Stored entries:
────────────────

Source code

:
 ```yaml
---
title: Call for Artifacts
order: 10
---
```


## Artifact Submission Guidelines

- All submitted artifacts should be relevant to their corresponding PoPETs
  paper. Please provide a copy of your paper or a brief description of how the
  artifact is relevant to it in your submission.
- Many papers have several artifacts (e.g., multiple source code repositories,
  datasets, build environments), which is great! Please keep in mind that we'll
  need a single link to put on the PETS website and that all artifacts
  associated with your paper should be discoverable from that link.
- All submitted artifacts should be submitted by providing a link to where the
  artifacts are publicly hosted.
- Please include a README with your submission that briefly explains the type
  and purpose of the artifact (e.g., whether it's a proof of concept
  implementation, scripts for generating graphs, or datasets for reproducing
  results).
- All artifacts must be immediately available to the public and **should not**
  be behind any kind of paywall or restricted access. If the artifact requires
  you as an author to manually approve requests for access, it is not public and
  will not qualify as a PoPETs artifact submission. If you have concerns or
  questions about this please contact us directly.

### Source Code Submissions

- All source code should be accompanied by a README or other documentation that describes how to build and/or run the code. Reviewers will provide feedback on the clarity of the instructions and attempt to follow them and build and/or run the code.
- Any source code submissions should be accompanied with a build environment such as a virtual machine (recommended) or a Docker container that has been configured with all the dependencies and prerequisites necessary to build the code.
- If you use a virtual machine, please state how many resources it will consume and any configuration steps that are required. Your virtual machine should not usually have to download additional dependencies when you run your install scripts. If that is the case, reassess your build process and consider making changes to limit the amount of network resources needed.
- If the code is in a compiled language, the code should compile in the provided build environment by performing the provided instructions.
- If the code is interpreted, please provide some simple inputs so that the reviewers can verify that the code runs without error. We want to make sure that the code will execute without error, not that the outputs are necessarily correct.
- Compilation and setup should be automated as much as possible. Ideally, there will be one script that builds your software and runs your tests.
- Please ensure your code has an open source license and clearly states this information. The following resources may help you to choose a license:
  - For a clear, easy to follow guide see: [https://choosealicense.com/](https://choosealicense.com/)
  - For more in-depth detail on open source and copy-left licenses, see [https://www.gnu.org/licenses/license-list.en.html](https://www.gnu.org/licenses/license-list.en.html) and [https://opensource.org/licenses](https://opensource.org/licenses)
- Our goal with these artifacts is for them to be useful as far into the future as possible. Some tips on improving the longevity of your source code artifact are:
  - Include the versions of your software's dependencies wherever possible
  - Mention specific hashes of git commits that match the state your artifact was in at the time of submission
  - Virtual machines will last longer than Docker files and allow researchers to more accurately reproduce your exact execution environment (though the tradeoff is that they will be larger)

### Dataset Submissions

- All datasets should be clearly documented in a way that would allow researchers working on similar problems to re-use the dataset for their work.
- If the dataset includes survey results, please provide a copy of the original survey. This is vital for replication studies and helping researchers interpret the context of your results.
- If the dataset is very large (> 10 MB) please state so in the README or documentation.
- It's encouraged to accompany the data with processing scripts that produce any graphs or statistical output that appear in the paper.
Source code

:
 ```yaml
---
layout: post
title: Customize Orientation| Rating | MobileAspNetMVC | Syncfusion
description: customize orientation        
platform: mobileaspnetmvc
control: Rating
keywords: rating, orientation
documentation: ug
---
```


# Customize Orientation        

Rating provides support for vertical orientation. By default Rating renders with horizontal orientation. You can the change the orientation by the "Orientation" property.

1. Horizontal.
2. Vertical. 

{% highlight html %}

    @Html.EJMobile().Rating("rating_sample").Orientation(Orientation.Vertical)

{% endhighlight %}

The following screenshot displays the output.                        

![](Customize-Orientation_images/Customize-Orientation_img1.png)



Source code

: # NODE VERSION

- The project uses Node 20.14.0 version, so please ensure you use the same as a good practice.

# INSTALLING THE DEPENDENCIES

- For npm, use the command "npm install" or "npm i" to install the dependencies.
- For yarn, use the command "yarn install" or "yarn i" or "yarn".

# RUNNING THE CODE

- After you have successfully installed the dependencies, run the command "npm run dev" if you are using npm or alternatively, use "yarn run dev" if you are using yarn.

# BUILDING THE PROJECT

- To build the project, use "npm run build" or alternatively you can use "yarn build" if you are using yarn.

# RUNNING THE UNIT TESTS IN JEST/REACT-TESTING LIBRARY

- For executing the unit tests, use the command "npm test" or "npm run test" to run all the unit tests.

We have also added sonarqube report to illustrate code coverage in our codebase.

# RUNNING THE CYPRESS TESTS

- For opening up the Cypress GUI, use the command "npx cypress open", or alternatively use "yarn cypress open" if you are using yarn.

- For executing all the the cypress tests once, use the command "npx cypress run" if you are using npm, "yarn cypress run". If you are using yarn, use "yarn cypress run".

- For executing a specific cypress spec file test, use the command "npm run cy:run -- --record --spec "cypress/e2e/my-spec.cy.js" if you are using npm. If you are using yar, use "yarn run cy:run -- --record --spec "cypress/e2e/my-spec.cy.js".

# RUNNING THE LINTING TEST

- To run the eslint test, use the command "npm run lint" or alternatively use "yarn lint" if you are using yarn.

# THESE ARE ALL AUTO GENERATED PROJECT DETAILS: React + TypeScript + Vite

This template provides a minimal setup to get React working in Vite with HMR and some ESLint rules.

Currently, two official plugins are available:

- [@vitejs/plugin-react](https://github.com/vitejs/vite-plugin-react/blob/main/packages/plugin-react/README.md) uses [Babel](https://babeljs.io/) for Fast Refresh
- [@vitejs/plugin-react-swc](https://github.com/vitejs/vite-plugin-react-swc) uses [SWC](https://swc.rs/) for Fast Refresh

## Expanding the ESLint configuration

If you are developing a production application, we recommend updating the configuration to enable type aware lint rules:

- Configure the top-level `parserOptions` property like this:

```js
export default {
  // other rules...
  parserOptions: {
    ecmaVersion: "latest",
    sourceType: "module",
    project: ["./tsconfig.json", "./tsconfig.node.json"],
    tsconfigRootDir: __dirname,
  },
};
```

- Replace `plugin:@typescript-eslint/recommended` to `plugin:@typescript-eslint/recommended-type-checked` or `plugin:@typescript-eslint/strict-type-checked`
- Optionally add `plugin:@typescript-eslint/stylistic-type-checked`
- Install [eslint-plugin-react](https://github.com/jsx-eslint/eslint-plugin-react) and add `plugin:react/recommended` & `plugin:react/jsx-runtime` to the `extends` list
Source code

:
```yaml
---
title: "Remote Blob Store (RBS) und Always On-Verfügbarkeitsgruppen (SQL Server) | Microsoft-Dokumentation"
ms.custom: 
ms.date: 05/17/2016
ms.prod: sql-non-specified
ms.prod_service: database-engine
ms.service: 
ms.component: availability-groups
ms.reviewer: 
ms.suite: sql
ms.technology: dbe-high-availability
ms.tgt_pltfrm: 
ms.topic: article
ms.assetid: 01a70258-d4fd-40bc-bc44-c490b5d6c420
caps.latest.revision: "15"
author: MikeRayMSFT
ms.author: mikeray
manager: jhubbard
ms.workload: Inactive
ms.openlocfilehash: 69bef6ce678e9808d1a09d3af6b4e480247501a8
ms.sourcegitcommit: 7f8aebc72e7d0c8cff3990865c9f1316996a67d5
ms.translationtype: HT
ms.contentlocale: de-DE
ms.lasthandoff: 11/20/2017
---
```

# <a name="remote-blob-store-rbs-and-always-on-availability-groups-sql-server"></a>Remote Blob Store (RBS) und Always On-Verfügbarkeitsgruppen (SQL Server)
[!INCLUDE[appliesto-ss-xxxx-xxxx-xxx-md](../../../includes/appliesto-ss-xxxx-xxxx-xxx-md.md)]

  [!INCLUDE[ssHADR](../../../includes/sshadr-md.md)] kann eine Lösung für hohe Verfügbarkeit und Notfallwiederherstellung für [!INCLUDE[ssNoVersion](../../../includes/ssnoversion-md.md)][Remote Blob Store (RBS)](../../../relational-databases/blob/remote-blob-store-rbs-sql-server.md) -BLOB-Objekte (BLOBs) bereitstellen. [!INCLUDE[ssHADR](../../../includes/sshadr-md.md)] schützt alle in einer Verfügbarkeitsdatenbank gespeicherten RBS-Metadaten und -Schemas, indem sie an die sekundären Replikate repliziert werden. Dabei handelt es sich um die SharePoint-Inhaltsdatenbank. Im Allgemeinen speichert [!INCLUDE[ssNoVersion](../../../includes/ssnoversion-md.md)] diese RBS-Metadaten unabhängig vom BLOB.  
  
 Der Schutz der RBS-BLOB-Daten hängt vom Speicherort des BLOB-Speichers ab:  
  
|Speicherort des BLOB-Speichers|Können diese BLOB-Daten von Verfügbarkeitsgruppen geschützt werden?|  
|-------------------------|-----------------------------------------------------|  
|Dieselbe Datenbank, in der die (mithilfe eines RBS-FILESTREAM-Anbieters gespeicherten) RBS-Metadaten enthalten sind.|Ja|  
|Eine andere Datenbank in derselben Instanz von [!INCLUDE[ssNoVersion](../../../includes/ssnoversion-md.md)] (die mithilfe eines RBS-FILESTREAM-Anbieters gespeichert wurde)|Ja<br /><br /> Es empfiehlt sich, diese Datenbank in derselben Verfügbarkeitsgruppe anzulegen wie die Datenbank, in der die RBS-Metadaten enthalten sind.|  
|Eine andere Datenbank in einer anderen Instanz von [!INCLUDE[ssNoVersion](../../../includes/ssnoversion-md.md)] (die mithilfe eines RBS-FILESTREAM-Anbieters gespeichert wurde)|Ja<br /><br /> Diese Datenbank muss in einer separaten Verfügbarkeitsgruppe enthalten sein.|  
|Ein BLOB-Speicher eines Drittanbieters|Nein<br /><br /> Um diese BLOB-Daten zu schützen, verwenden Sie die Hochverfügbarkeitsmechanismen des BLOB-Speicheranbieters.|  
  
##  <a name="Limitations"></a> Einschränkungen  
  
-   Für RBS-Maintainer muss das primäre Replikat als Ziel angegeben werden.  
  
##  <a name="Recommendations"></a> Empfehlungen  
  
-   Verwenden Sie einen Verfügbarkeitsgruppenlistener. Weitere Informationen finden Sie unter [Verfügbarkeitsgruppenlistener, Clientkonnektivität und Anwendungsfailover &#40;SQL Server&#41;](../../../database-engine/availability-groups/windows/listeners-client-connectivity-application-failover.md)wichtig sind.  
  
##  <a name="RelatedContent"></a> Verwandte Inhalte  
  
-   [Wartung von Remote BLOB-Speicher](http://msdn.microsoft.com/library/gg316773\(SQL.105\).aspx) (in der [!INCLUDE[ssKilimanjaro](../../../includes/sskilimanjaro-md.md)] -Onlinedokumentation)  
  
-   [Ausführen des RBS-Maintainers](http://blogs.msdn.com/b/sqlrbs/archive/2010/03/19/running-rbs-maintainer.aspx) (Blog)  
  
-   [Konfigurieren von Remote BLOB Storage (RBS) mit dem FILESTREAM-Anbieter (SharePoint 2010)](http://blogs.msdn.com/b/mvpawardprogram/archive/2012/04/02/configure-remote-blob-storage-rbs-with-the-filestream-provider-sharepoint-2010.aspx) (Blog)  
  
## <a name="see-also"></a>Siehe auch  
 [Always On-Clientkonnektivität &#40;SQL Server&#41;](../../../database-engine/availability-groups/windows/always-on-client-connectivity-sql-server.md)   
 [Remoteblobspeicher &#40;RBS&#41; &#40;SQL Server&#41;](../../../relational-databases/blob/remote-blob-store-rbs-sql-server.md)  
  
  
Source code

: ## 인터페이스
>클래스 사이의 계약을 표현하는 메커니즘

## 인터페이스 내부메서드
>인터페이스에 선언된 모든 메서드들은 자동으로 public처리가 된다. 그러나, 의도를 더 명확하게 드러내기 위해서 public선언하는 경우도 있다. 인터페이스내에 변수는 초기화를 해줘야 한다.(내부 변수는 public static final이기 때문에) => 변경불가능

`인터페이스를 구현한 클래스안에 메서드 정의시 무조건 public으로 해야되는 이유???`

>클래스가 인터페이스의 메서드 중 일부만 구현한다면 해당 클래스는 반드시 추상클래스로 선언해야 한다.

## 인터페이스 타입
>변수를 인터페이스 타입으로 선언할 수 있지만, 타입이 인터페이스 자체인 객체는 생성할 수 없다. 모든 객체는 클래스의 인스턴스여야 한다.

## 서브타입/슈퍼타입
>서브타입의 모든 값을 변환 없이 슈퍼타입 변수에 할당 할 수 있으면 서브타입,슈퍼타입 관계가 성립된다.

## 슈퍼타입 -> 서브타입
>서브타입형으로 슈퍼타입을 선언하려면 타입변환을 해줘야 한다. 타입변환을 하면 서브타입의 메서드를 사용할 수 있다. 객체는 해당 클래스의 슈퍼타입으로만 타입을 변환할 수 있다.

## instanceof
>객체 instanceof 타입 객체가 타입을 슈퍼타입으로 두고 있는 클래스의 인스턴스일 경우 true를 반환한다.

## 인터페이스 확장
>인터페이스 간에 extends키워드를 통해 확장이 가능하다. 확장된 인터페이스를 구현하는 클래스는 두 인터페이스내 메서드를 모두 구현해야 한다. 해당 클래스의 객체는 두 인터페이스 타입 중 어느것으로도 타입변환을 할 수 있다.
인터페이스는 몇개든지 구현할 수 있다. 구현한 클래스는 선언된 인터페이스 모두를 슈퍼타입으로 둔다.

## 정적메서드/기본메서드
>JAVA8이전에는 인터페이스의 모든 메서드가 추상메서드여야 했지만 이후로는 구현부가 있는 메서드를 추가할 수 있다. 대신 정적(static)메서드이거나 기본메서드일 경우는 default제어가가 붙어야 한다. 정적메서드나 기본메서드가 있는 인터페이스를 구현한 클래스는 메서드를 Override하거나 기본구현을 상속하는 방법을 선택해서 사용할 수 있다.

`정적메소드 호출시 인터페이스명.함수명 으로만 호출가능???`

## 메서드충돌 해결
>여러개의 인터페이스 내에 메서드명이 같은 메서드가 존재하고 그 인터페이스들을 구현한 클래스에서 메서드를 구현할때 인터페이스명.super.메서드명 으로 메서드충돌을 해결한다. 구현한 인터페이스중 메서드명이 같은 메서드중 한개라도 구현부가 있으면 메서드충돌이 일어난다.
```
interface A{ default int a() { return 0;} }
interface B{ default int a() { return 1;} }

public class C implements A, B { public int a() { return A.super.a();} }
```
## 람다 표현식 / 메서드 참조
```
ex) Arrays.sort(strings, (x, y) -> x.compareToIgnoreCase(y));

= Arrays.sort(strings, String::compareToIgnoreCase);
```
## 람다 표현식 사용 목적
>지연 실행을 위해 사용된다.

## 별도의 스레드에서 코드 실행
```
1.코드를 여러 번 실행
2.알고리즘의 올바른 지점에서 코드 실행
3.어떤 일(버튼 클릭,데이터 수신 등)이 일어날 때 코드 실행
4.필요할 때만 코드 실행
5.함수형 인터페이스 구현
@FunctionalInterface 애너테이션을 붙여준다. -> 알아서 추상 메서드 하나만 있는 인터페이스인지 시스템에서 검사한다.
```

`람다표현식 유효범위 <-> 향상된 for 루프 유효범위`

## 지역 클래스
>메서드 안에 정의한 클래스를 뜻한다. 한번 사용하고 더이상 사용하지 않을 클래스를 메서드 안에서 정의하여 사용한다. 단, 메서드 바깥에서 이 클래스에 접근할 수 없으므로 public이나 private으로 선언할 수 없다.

────────────────

Problem statement - Go line by line through the data, copying each one that contains the word "possible".

Result below -
- Compilation and setup should be automated as much as possible. Ideally, there will be one script that builds your software and runs your tests.
- Our goal with these artifacts is for them to be useful as far into the future as possible. Some tips on improving the longevity of your source code artifact are:
  - Include the versions of your software's dependencies wherever possible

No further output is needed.